*** Opening of Exercise data ***

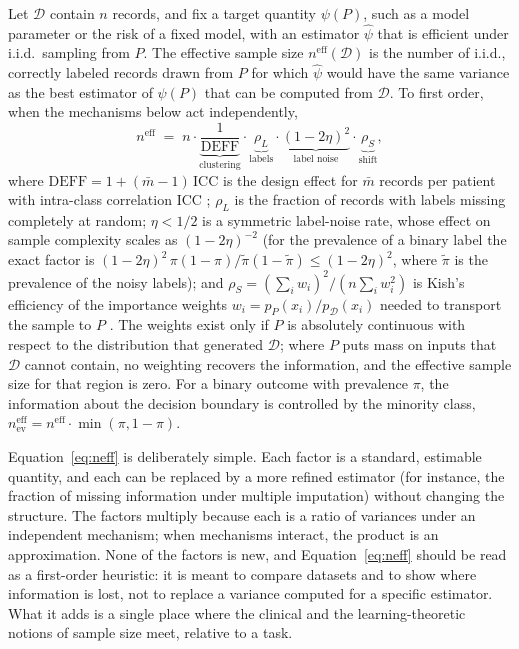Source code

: \documentclass[acmsmall,screen,review]{acmart}
\newcommand{\eff}{\mathrm{eff}}
\theoremstyle{acmdefinition}
\begin{document}
\begin{definition}\label{def:ess}
Let $\mathcal{D}$ contain $n$ records, and fix a target quantity $\psi(P)$, such as a model parameter or the risk of a fixed model, with an estimator $\hat{\psi}$ that is efficient under i.i.d.\ sampling from $P$. The effective sample size $n^{\eff}(\mathcal{D})$ is the number of i.i.d., correctly labeled records drawn from $P$ for which $\hat{\psi}$ would have the same variance as the best estimator of $\psi(P)$ that can be computed from $\mathcal{D}$. To first order, when the mechanisms below act independently,
\begin{equation}\label{eq:neff}
n^{\eff} \;=\; n\cdot\underbrace{\frac{1}{\mathrm{DEFF}}}_{\text{clustering}}\cdot\underbrace{\rho_L}_{\text{labels}}\cdot\underbrace{(1-2\eta)^2}_{\text{label noise}}\cdot\underbrace{\rho_S}_{\text{shift}},
\end{equation}
where $\mathrm{DEFF}=1+(\bar{m}-1)\,\mathrm{ICC}$ is the design effect for $\bar{m}$ records per patient with intra-class correlation ICC \cite{kish1965survey}; $\rho_L$ is the fraction of records with labels missing completely at random; $\eta<1/2$ is a symmetric label-noise rate, whose effect on sample complexity scales as $(1-2\eta)^{-2}$ \cite{angluin1988learning} (for the prevalence of a binary label the exact factor is $(1-2\eta)^2\,\pi(1-\pi)/\tilde{\pi}(1-\tilde{\pi})\le(1-2\eta)^2$, where $\tilde{\pi}$ is the prevalence of the noisy labels); and $\rho_S=(\sum_i w_i)^2/(n\sum_i w_i^2)$ is Kish's efficiency of the importance weights $w_i=p_P(x_i)/p_{\mathcal{D}}(x_i)$ needed to transport the sample to $P$ \cite{kish1965survey}. The weights exist only if $P$ is absolutely continuous with respect to the distribution that generated $\mathcal{D}$; where $P$ puts mass on inputs that $\mathcal{D}$ cannot contain, no weighting recovers the information, and the effective sample size for that region is zero. For a binary outcome with prevalence $\pi$, the information about the decision boundary is controlled by the minority class, $n^{\eff}_{\mathrm{ev}}=n^{\eff}\cdot\min(\pi,1-\pi)$.
\end{definition}

Equation~\eqref{eq:neff} is deliberately simple. Each factor is a standard, estimable quantity, and each can be replaced by a more refined estimator (for instance, the fraction of missing information under multiple imputation) without changing the structure. The factors multiply because each is a ratio of variances under an independent mechanism; when mechanisms interact, the product is an approximation. None of the factors is new, and Equation~\eqref{eq:neff} should be read as a first-order heuristic: it is meant to compare datasets and to show where information is lost, not to replace a variance computed for a specific estimator. What it adds is a single place where the clinical and the learning-theoretic notions of sample size meet, relative to a task.
\end{document}
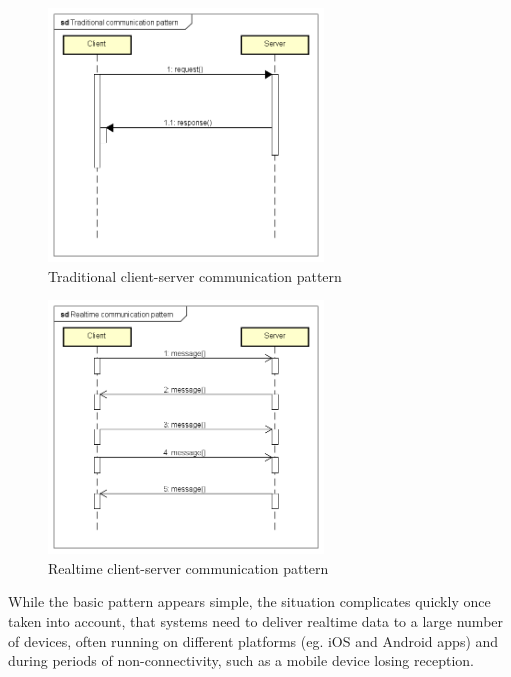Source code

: \begin{figure}[H]
	\centering
	\includegraphics[width=0.65\textwidth]{figures/02_analysis/Traditional-communication-pattern}
    \caption{Traditional client-server communication pattern}
    \label{fig:traditional-communication}
\end{figure}

\begin{figure}[H]
	\centering
	\includegraphics[width=0.65\textwidth]{figures/02_analysis/Realtime-communication-pattern}
    \caption{Realtime client-server communication pattern}
    \label{fig:realtime-communication-pattern}
\end{figure}

While the basic pattern appears simple, the situation complicates quickly once taken into account, that systems need to deliver realtime data to a large number of devices, often running on different platforms (eg. iOS and Android apps) and during periods of non-connectivity, such as a mobile device losing reception. 

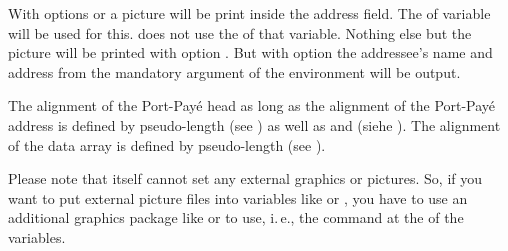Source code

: With options
or  a picture will be print inside the address
field. The  of variable  will be used
for this. \KOMAScript{} does not use the  of that
variable. Nothing else but the picture will be printed with option
. But with option
 the addressee's name and address from
the mandatory argument of the  environment will be
output.

The alignment of the Port-Pay\'e head as long as the alignment of the
Port-Pay\'e address is defined by pseudo-length  (see
) as well as
 and  (siehe
). The alignment of
the data array is defined by pseudo-length 
(see ).

Please note that \KOMAScript{} itself cannot set any
external graphics or pictures. So, if you want to put external picture files
into variables like  or , you
have to use an additional graphics package like
 or
 to use, i.\,e., the command
 at the  of the variables.%
%
%
%
%
%
%
%


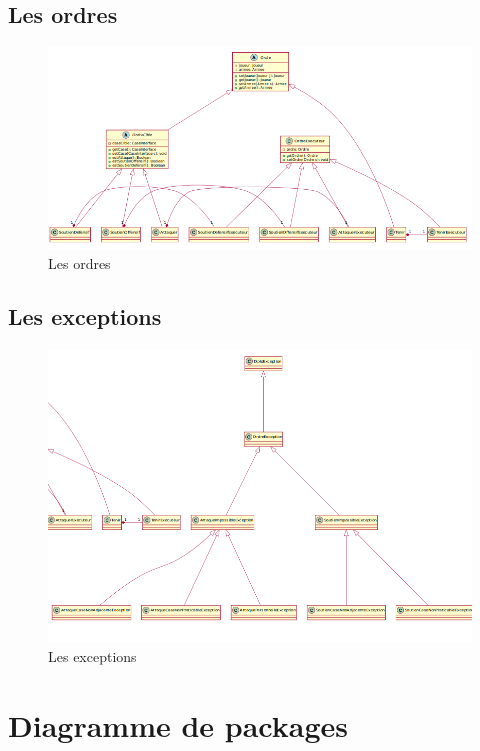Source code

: 	\subsection{Les ordres}
		\begin{figure}[!h]
			\centering
			\includegraphics[scale=0.5]{images/DCP2.png}
			\caption{Les ordres}
		\end{figure}

	\subsection{Les exceptions}
		\vspace{10mm}
		\begin{figure}[!h]
			\centering
			\includegraphics[scale=0.5]{images/DCP3.png}
			\caption{Les exceptions}
		\end{figure}
	\newpage

\section{Diagramme de packages}
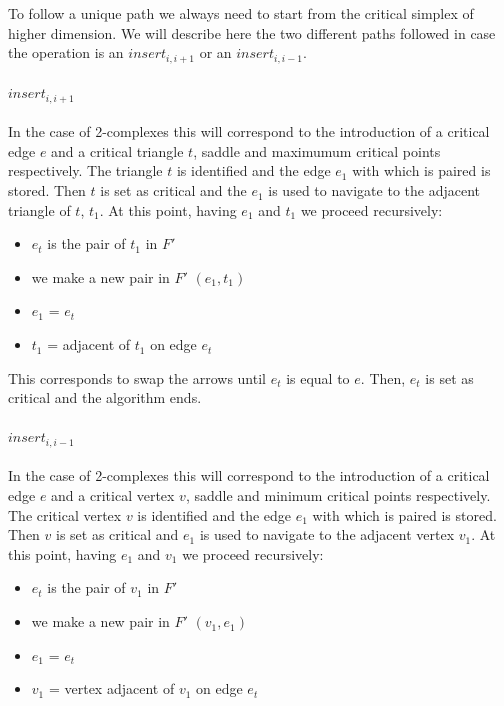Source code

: \documentclass[preprint,5p,times,onecolumn]{article}
\begin{document}
To follow a unique path we always need to start from the critical simplex of higher dimension. We will describe here the two different paths followed in case the operation is an $insert_{i,i+1}$ or an $insert_{i,i-1}$.

\paragraph{$insert_{i,i+1}$} 
In the case of 2-complexes this will correspond to the introduction of a critical edge $e$ and a critical triangle $t$, saddle and maximumum critical points respectively. The triangle $t$ is identified and the edge $e_1$ with which is paired is stored. Then $t$ is set as critical and the $e_1$ is used to navigate to the adjacent triangle of $t$, $t_1$. At this point, having $e_1$ and $t_1$ we proceed recursively:

\begin{itemize}
	\item $e_t$ is the pair of $t_1$ in $F'$
	\item we make a new pair in $F'$ $(e_1,t_1)$
	\item $e_1$ = $e_t$
	\item $t_1$ = adjacent of $t_1$ on edge $e_t$ 
\end{itemize} 

This corresponds to swap the arrows until $e_t$ is equal to $e$. Then, $e_t$ is set as critical and the algorithm ends.


\paragraph{$insert_{i,i-1}$} 
In the case of 2-complexes this will correspond to the introduction of a critical edge $e$ and a critical vertex $v$, saddle and minimum critical points respectively. The critical vertex $v$ is identified and the edge $e_1$ with which is paired is stored. Then $v$ is set as critical and $e_1$ is used to navigate to the adjacent vertex $v_1$. At this point, having $e_1$ and $v_1$ we proceed recursively:

\begin{itemize}
	\item $e_t$ is the pair of $v_1$ in $F'$
	\item we make a new pair in $F'$ $(v_1,e_1)$
	\item $e_1$ = $e_t$
	\item $v_1$ = vertex adjacent of $v_1$ on edge $e_t$ 
\end{itemize} 
\end{document}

*** Close of Exercise data ***

Set down all of the entries exactly as they stand, without any image.

Source code

: \documentclass[acmsmall,screen,review]{acmart}
\newcommand{\eff}{\mathrm{eff}}
\theoremstyle{acmdefinition}
\begin{document}
\begin{definition}\label{def:ess}
Let $\mathcal{D}$ contain $n$ records, and fix a target quantity $\psi(P)$, such as a model parameter or the risk of a fixed model, with an estimator $\hat{\psi}$ that is efficient under i.i.d.\ sampling from $P$. The effective sample size $n^{\eff}(\mathcal{D})$ is the number of i.i.d., correctly labeled records drawn from $P$ for which $\hat{\psi}$ would have the same variance as the best estimator of $\psi(P)$ that can be computed from $\mathcal{D}$. To first order, when the mechanisms below act independently,
\begin{equation}\label{eq:neff}
n^{\eff} \;=\; n\cdot\underbrace{\frac{1}{\mathrm{DEFF}}}_{\text{clustering}}\cdot\underbrace{\rho_L}_{\text{labels}}\cdot\underbrace{(1-2\eta)^2}_{\text{label noise}}\cdot\underbrace{\rho_S}_{\text{shift}},
\end{equation}
where $\mathrm{DEFF}=1+(\bar{m}-1)\,\mathrm{ICC}$ is the design effect for $\bar{m}$ records per patient with intra-class correlation ICC \cite{kish1965survey}; $\rho_L$ is the fraction of records with labels missing completely at random; $\eta<1/2$ is a symmetric label-noise rate, whose effect on sample complexity scales as $(1-2\eta)^{-2}$ \cite{angluin1988learning} (for the prevalence of a binary label the exact factor is $(1-2\eta)^2\,\pi(1-\pi)/\tilde{\pi}(1-\tilde{\pi})\le(1-2\eta)^2$, where $\tilde{\pi}$ is the prevalence of the noisy labels); and $\rho_S=(\sum_i w_i)^2/(n\sum_i w_i^2)$ is Kish's efficiency of the importance weights $w_i=p_P(x_i)/p_{\mathcal{D}}(x_i)$ needed to transport the sample to $P$ \cite{kish1965survey}. The weights exist only if $P$ is absolutely continuous with respect to the distribution that generated $\mathcal{D}$; where $P$ puts mass on inputs that $\mathcal{D}$ cannot contain, no weighting recovers the information, and the effective sample size for that region is zero. For a binary outcome with prevalence $\pi$, the information about the decision boundary is controlled by the minority class, $n^{\eff}_{\mathrm{ev}}=n^{\eff}\cdot\min(\pi,1-\pi)$.
\end{definition}

Equation~\eqref{eq:neff} is deliberately simple. Each factor is a standard, estimable quantity, and each can be replaced by a more refined estimator (for instance, the fraction of missing information under multiple imputation) without changing the structure. The factors multiply because each is a ratio of variances under an independent mechanism; when mechanisms interact, the product is an approximation. None of the factors is new, and Equation~\eqref{eq:neff} should be read as a first-order heuristic: it is meant to compare datasets and to show where information is lost, not to replace a variance computed for a specific estimator. What it adds is a single place where the clinical and the learning-theoretic notions of sample size meet, relative to a task.
\end{document}
Source code

: \begin{figure}[H]
	\centering
	\includegraphics[width=0.65\textwidth]{figures/02_analysis/Traditional-communication-pattern}
    \caption{Traditional client-server communication pattern}
    \label{fig:traditional-communication}
\end{figure}

\begin{figure}[H]
	\centering
	\includegraphics[width=0.65\textwidth]{figures/02_analysis/Realtime-communication-pattern}
    \caption{Realtime client-server communication pattern}
    \label{fig:realtime-communication-pattern}
\end{figure}

While the basic pattern appears simple, the situation complicates quickly once taken into account, that systems need to deliver realtime data to a large number of devices, often running on different platforms (eg. iOS and Android apps) and during periods of non-connectivity, such as a mobile device losing reception. 

Source code

: With options
or  a picture will be print inside the address
field. The  of variable  will be used
for this. \KOMAScript{} does not use the  of that
variable. Nothing else but the picture will be printed with option
. But with option
 the addressee's name and address from
the mandatory argument of the  environment will be
output.

The alignment of the Port-Pay\'e head as long as the alignment of the
Port-Pay\'e address is defined by pseudo-length  (see
) as well as
 and  (siehe
). The alignment of
the data array is defined by pseudo-length 
(see ).

Please note that \KOMAScript{} itself cannot set any
external graphics or pictures. So, if you want to put external picture files
into variables like  or , you
have to use an additional graphics package like
 or
 to use, i.\,e., the command
 at the  of the variables.%
%
%
%
%
%
%
%


Source code

: 	\subsection{Les ordres}
		\begin{figure}[!h]
			\centering
			\includegraphics[scale=0.5]{images/DCP2.png}
			\caption{Les ordres}
		\end{figure}

	\subsection{Les exceptions}
		\vspace{10mm}
		\begin{figure}[!h]
			\centering
			\includegraphics[scale=0.5]{images/DCP3.png}
			\caption{Les exceptions}
		\end{figure}
	\newpage

\section{Diagramme de packages}
Source code

: \documentclass[preprint,5p,times,onecolumn]{article}
\begin{document}
To follow a unique path we always need to start from the critical simplex of higher dimension. We will describe here the two different paths followed in case the operation is an $insert_{i,i+1}$ or an $insert_{i,i-1}$.

\paragraph{$insert_{i,i+1}$} 
In the case of 2-complexes this will correspond to the introduction of a critical edge $e$ and a critical triangle $t$, saddle and maximumum critical points respectively. The triangle $t$ is identified and the edge $e_1$ with which is paired is stored. Then $t$ is set as critical and the $e_1$ is used to navigate to the adjacent triangle of $t$, $t_1$. At this point, having $e_1$ and $t_1$ we proceed recursively:

\begin{itemize}
	\item $e_t$ is the pair of $t_1$ in $F'$
	\item we make a new pair in $F'$ $(e_1,t_1)$
	\item $e_1$ = $e_t$
	\item $t_1$ = adjacent of $t_1$ on edge $e_t$ 
\end{itemize} 

This corresponds to swap the arrows until $e_t$ is equal to $e$. Then, $e_t$ is set as critical and the algorithm ends.


\paragraph{$insert_{i,i-1}$} 
In the case of 2-complexes this will correspond to the introduction of a critical edge $e$ and a critical vertex $v$, saddle and minimum critical points respectively. The critical vertex $v$ is identified and the edge $e_1$ with which is paired is stored. Then $v$ is set as critical and $e_1$ is used to navigate to the adjacent vertex $v_1$. At this point, having $e_1$ and $v_1$ we proceed recursively:

\begin{itemize}
	\item $e_t$ is the pair of $v_1$ in $F'$
	\item we make a new pair in $F'$ $(v_1,e_1)$
	\item $e_1$ = $e_t$
	\item $v_1$ = vertex adjacent of $v_1$ on edge $e_t$ 
\end{itemize} 
\end{document}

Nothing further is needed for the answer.